Shaders and descriptor sets
This is part 3 of a blog series I’m writing on Granite‘s Vulkan backend. In this episode we are looking at how we deal with shaders and descriptor sets. At this point in our design process, there are many, many choices to make. Especially descriptor sets need to be carefully considered.
Hash all the things
A theme we start to see now is hashmaps and lazy creation of objects. One thing you run into with Vulkan’s pipeline-related types are how much work it is to be explicit all the time. The amount of information we need to provide is staggering. I believe it not healthy for mind and soul to work at low levels here except in special cases, and we should aggressively hide away detail where we can. There is naturally a clock cycles vs. sanity tradeoff to be made here.
You can argue that the lines between high-level GL/D3D11-style design and Granite’s model are quite blurred. The (mental) price to pay to be explicit is just not worth it in my opinion. I will try to explore the obvious alternatives here and provide more context why the design is the way it is.
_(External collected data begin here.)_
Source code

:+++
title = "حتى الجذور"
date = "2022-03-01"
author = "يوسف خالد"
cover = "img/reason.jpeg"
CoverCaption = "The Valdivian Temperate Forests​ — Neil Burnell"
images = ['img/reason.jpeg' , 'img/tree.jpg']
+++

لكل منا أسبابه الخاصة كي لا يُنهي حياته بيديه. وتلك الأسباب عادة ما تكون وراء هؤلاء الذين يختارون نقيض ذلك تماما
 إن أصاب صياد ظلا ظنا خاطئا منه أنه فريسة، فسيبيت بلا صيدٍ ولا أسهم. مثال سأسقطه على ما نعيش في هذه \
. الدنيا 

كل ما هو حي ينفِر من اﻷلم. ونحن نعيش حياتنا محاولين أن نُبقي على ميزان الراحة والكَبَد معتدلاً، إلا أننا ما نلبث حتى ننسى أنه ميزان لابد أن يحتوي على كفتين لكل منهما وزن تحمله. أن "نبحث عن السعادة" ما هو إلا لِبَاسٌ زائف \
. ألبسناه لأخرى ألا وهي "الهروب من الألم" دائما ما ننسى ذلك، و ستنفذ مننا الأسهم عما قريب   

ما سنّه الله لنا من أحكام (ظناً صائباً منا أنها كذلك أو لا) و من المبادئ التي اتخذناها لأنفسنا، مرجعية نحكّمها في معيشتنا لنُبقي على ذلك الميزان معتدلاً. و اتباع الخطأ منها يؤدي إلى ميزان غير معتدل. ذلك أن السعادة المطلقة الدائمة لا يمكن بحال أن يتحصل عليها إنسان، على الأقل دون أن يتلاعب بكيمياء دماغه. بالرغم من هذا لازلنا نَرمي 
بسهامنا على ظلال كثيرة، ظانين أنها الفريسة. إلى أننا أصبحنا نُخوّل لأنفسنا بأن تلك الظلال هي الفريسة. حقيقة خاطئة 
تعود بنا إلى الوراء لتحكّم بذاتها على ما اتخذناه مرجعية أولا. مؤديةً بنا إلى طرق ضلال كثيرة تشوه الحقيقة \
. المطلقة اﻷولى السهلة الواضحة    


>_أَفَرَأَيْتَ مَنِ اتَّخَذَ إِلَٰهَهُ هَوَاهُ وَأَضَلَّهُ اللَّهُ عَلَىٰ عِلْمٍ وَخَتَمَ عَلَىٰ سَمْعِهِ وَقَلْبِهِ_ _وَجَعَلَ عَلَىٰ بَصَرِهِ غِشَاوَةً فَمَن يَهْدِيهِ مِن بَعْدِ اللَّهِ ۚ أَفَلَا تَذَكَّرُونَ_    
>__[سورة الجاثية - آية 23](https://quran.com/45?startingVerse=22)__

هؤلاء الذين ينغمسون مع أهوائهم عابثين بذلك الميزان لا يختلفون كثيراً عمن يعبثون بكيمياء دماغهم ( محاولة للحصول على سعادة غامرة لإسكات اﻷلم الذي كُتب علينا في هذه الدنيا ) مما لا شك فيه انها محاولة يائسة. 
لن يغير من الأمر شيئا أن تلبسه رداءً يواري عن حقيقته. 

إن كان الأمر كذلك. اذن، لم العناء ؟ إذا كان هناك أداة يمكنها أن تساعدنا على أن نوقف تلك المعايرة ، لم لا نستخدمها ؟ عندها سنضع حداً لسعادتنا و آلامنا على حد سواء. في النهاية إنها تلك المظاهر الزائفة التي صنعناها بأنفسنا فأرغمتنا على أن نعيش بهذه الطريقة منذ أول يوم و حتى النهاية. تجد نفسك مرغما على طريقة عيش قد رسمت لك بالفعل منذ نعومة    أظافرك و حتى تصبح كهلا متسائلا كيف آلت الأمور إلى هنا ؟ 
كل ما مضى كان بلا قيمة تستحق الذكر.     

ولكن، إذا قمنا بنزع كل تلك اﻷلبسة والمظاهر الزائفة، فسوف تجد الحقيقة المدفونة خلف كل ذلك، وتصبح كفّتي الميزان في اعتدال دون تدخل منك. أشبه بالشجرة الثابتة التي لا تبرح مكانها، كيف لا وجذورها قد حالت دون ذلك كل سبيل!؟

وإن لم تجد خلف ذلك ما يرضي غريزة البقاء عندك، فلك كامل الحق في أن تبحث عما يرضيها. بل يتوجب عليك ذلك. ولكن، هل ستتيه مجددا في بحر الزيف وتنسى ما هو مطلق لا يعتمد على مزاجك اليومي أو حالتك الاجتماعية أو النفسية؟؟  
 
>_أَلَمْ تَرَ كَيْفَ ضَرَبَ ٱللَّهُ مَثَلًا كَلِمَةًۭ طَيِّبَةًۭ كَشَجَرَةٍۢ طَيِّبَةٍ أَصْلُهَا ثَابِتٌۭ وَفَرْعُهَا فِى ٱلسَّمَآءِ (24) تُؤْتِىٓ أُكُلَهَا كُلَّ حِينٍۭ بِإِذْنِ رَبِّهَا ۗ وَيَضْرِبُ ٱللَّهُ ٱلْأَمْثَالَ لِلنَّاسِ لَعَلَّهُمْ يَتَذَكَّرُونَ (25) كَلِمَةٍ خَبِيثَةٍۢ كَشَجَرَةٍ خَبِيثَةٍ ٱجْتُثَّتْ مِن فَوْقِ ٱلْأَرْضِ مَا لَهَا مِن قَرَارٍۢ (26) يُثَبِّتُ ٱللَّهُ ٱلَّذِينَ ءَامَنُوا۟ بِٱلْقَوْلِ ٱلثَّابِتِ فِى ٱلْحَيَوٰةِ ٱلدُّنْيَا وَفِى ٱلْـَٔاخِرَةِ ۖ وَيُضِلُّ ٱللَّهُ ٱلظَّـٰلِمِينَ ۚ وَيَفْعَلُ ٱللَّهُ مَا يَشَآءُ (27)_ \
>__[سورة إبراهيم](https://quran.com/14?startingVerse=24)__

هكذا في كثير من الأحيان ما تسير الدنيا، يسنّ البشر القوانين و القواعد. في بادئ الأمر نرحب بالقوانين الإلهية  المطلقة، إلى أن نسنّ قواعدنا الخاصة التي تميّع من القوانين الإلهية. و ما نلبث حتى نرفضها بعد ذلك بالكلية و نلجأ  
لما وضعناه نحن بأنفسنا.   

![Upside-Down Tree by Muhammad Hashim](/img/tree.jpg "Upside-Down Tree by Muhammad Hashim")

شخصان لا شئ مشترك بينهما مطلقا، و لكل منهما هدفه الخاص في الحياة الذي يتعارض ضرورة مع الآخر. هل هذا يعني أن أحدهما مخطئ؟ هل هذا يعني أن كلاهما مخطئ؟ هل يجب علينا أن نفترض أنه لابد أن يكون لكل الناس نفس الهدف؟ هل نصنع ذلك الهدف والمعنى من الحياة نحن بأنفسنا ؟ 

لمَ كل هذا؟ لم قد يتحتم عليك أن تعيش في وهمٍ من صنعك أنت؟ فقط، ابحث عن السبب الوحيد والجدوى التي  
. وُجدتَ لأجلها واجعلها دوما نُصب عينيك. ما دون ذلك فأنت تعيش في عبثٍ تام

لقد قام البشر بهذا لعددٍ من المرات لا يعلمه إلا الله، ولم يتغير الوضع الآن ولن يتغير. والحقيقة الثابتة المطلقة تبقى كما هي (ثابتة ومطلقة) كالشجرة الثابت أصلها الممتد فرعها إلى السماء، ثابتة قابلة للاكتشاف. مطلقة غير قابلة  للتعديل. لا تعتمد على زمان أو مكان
04 – Shaders and pipeline layouts
The first step in creating a pipeline is of course, to create a VkShaderModule from our SPIR-V code. This is a no-brainer, but next we need a pipeline layout, which in turn requires VkDescriptorSetLayouts. The sample is here https://github.com/Themaister/Granite-MicroSamples/blob/master/04_shaders_and_programs.cpp.
Rather than manually declaring the pipeline layout like a caveman I think using reflection to automatically generate layouts is a good idea. There is no reason for users to copy information which exists in the shaders already. For the reflection, I use SPIRV-Cross. If we never need to compile SPIR-V in runtime (game engine scenario), there is no reason why we cannot shift the reflection step to off-line as well and just pass the side-band data along to remove a runtime dependency. I never got as far as building a nice off-line SPIR-V baking pipeline, so I just compile GLSL on the fly with shaderc. However, the interface in the Vulkan backend just consumes raw SPIR-V.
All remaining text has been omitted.